§ Exercise instructions
The answer must be an exact copy of the listing below.
§
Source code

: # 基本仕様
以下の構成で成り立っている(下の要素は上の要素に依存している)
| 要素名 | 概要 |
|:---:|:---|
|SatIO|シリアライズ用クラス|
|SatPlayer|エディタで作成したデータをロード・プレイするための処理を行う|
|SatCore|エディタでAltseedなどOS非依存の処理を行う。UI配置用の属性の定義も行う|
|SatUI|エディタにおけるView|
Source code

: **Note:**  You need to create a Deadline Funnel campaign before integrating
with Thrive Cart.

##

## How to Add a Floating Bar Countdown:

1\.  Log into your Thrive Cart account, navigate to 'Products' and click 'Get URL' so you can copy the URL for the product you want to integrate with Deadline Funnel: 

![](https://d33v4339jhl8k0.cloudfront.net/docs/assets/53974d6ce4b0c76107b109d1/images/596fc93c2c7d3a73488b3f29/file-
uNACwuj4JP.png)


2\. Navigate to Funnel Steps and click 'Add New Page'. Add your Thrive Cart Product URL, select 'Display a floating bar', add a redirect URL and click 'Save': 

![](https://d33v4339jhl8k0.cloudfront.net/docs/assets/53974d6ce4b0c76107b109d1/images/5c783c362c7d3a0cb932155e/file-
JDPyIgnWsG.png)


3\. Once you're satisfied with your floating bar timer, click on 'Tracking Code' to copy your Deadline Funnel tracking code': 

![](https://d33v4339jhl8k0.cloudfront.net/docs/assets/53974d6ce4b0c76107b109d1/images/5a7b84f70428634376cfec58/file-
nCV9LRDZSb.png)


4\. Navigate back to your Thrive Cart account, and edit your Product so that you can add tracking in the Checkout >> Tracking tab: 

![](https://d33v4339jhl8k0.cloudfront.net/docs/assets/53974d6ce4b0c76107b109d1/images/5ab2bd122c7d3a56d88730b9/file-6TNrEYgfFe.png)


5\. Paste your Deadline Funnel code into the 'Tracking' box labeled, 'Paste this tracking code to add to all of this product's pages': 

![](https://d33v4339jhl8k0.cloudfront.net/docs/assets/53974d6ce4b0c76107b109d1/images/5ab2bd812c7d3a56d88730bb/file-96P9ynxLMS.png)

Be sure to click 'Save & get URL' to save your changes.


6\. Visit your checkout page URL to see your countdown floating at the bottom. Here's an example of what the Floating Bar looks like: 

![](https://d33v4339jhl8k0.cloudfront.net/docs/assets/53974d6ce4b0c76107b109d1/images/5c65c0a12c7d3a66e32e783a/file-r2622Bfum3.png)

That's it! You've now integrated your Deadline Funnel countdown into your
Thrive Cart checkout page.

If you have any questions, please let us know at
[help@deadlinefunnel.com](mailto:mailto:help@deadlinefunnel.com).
§
§ Result below
Source code

: # 基本仕様
以下の構成で成り立っている(下の要素は上の要素に依存している)
| 要素名 | 概要 |
|:---:|:---|
|SatIO|シリアライズ用クラス|
|SatPlayer|エディタで作成したデータをロード・プレイするための処理を行う|
|SatCore|エディタでAltseedなどOS非依存の処理を行う。UI配置用の属性の定義も行う|
|SatUI|エディタにおけるView|
Source code

: **Note:**  You need to create a Deadline Funnel campaign before integrating
with Thrive Cart.

##

## How to Add a Floating Bar Countdown:

1\.  Log into your Thrive Cart account, navigate to 'Products' and click 'Get URL' so you can copy the URL for the product you want to integrate with Deadline Funnel: 

![](https://d33v4339jhl8k0.cloudfront.net/docs/assets/53974d6ce4b0c76107b109d1/images/596fc93c2c7d3a73488b3f29/file-
uNACwuj4JP.png)


2\. Navigate to Funnel Steps and click 'Add New Page'. Add your Thrive Cart Product URL, select 'Display a floating bar', add a redirect URL and click 'Save': 

![](https://d33v4339jhl8k0.cloudfront.net/docs/assets/53974d6ce4b0c76107b109d1/images/5c783c362c7d3a0cb932155e/file-
JDPyIgnWsG.png)


3\. Once you're satisfied with your floating bar timer, click on 'Tracking Code' to copy your Deadline Funnel tracking code': 

![](https://d33v4339jhl8k0.cloudfront.net/docs/assets/53974d6ce4b0c76107b109d1/images/5a7b84f70428634376cfec58/file-
nCV9LRDZSb.png)


4\. Navigate back to your Thrive Cart account, and edit your Product so that you can add tracking in the Checkout >> Tracking tab: 

![](https://d33v4339jhl8k0.cloudfront.net/docs/assets/53974d6ce4b0c76107b109d1/images/5ab2bd122c7d3a56d88730b9/file-6TNrEYgfFe.png)


5\. Paste your Deadline Funnel code into the 'Tracking' box labeled, 'Paste this tracking code to add to all of this product's pages': 

![](https://d33v4339jhl8k0.cloudfront.net/docs/assets/53974d6ce4b0c76107b109d1/images/5ab2bd812c7d3a56d88730bb/file-96P9ynxLMS.png)

Be sure to click 'Save & get URL' to save your changes.


6\. Visit your checkout page URL to see your countdown floating at the bottom. Here's an example of what the Floating Bar looks like: 

![](https://d33v4339jhl8k0.cloudfront.net/docs/assets/53974d6ce4b0c76107b109d1/images/5c65c0a12c7d3a66e32e783a/file-r2622Bfum3.png)

That's it! You've now integrated your Deadline Funnel countdown into your
Thrive Cart checkout page.

If you have any questions, please let us know at
[help@deadlinefunnel.com](mailto:mailto:help@deadlinefunnel.com).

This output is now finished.